Шрифт:
Интервал:
Закладка:
И в тот же вечер рассказал, что в возрасте двадцати лет был арестован по обвинению в подготовке покушения на Сталина. На Лубянке его всю ночь допрашивал следователь Аркадий Чистяков.
Под утро юноше стало плохо, он потерял сознание и упал на пол. Чистяков, проходя мимо, наступил сапогом на его мужское достоинство и раздавил.
«У меня одна мечта, – сказал Сергей Петрович, заканчивая свой рассказ, – найти гада и отомстить. Я ведь ни одной женщины не знал и никогда этой радости мне не суждено испытать».

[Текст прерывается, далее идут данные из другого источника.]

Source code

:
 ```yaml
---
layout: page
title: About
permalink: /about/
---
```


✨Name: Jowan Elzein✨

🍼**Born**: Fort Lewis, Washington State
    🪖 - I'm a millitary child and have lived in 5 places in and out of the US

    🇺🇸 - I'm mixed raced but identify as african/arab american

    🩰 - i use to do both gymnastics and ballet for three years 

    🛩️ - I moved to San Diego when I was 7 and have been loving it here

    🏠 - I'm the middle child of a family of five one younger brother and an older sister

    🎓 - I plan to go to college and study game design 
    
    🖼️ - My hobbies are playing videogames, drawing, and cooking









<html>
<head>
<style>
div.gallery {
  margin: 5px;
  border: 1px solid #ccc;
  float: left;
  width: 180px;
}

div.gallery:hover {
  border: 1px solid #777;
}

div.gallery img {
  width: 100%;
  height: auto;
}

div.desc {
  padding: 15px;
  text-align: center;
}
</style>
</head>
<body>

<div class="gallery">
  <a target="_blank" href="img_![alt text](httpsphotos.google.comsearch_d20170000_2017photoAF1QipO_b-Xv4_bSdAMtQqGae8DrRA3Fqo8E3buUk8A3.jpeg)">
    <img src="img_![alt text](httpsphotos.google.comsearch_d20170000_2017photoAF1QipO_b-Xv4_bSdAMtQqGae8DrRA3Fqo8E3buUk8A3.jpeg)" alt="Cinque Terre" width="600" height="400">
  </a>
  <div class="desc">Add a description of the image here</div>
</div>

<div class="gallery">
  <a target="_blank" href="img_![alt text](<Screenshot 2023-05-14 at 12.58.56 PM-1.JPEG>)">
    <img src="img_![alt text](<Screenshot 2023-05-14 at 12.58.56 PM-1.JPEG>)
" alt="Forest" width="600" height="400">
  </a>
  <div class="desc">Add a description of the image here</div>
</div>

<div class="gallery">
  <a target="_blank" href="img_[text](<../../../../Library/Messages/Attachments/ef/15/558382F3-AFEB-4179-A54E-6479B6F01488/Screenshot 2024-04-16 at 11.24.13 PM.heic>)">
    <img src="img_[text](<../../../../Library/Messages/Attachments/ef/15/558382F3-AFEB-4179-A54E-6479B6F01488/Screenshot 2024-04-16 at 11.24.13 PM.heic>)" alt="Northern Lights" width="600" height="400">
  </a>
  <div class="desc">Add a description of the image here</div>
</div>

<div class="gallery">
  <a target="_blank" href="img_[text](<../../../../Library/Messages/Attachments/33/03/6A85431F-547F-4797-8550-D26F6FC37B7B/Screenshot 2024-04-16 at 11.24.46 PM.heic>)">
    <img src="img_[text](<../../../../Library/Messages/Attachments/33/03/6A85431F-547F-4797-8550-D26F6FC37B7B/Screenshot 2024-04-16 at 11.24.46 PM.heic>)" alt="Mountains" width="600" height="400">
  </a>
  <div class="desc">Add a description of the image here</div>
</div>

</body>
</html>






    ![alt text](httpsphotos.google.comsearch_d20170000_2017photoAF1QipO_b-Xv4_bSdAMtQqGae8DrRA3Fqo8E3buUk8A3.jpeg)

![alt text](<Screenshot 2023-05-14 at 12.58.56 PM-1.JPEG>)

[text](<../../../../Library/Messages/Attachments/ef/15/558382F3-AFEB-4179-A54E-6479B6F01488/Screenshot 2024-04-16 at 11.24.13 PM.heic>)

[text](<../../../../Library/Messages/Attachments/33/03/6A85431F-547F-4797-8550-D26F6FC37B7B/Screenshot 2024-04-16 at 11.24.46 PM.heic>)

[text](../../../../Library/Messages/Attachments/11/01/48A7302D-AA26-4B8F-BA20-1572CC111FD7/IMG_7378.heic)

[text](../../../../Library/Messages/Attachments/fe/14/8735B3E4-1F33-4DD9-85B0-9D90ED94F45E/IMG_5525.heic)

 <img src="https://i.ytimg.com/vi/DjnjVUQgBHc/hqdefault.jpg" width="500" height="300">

– Когда мы всей семьёй прибыли на московский вокзал, – продолжала соседка, – он первым делом побежал звонить из телефона-автомата наводить справки о своём мучителе. Вернулся довольный. Чистяков всё ещё сидел на Лубянке в своём кресле.
С этого дня он звонил комитетчику каждый день. Мол, я жив, я рядом, жди возмездия. Изводил месяцами. Чистяков не выдержал и умер от разрыва сердца. Жена его тоже вскоре умерла. Более старшее поколение помнит его дочь, Екатерину Аркадьевну Чистякову, ведущую телевидения. Всякий раз, когда я видела её невыразительное лицо и холодные глаза, я вспоминала эту грустную историю.
* * *
Как-то в моём присутствии зашла речь об академике Николае Ивановиче Вавилове, к которому, как я знаю, Леонид Ильич относился с большим уважением. Дядя сказал:
– Перед войной Вавилова арестовали. В тюрьме у него развилась тяжёлая форма дистрофии, он терял слух, почти ослеп, от недоедания и нехватки витаминов у него распухли ноги, и он не мог ходить. Для работы он был непригоден, и высокое начальство радо было избавиться от непокорного заключённого, который, будучи полутрупом, оставался сильным духом и потому чужд, непонятен и ненавистен…
И помолчав, Леонид Ильич добавил:
– Николай Иванович впал в кому, и вертухаи его добили…
* * *
Однажды мы с отцом были на обеде в семье председателя КГБ СССР Виктора Михайловича Чебрикова. В 60-е годы дядя перевёз его в Москву из Днепропетровска, когда сколачивал команду после назначения на пост генерального секретаря. Кто-то из присутствующих спросил Виктора Михайловича, почему известных людей, которые по ошибке попадали в лагеря и тюрьмы во время сталинских чисток, мучили больше, чем рядовых, и старались сделать всё, чтобы они живыми не выходили на свободу. Он ответил:
– Потому что рядовой, выйдя на свободу, будет молчать. Он собственной жене не скажет, через что прошёл, а выпусти Флоренского или… – Тут он замешкался, подыскивая подходящую фамилию.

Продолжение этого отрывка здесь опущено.